Теперь я ждал вызова на переследствие. За время трехнедельного пребывания в тюрьме нас водили в баню всего один раз, да и спали мы в одежде. Это способствовало быстрому размножению паразитов. Вечером вся камера по команде начинала охоту за вшами. Противное, очень противное занятие, но ничего не поделаешь, иначе заедят. Неожиданно, числа 20-го получил передачу от жены. В ней был мой цигейковый полушубок, приобретенный еще в Магнитогорске, благодаря встрече в 1934 году в очень сильные морозы делегации из Кузнецка во главе с Хитаровым, приехавшей для заключения договора на соцсоревнование, а также шапка-ушанка, теплые носки. 23 или 24 ноября меня вызвали к начальнику тюрьмы. Я решил, что, наверное, к прокурору. В его приемной находилось человек десять, вызывали нас поодиночке. В кабинет зашел какой-то дед, лет шестидесяти, если не больше. Пробыл он там минуты три и вышел с совсем белым лицом и слезами на глазах. Остановился на середине приемной и сквозь рыдания негромко произнес:
— Что же это делается? Господи, помилуй! Ведь я не доживу до свободы, не выдержу десять лет. За что я должен принять эти страдания?

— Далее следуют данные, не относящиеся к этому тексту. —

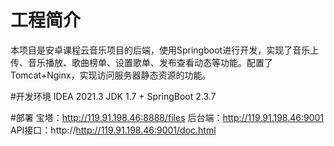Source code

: # 工程简介
本项目是安卓课程云音乐项目的后端，使用Springboot进行开发，实现了音乐上传、音乐播放、歌曲榜单、设置歌单、发布查看动态等功能。配置了Tomcat+Nginx，实现访问服务器静态资源的功能。

#开发环境
IDEA 2021.3 
JDK 1.7 + SpringBoot 2.3.7

#部署
宝塔：http://119.91.198.46:8888/files
后台端：http://119.91.198.46:9001
API接口：http://http://119.91.198.46:9001/doc.html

За ним пошел второй, третий, четвертый и выходили все, кто с восемью, кто с десятью годами лишения свободы. У всех были растерянные лица, некоторые даже как-то странно криво улыбались, настолько все эти приговоры казались невероятными.
Очередь дошла до меня. Начальник сидел за большим письменным столом, рассматривал какие-то бумаги, как-будто меня и нет в кабинете. Я кашлянул, он поднял голову.
— Как ваша фамилия?
— Конаржевский Анатолий Игнатьевич.
Он перелистал несколько листов и какой-то взял в руки.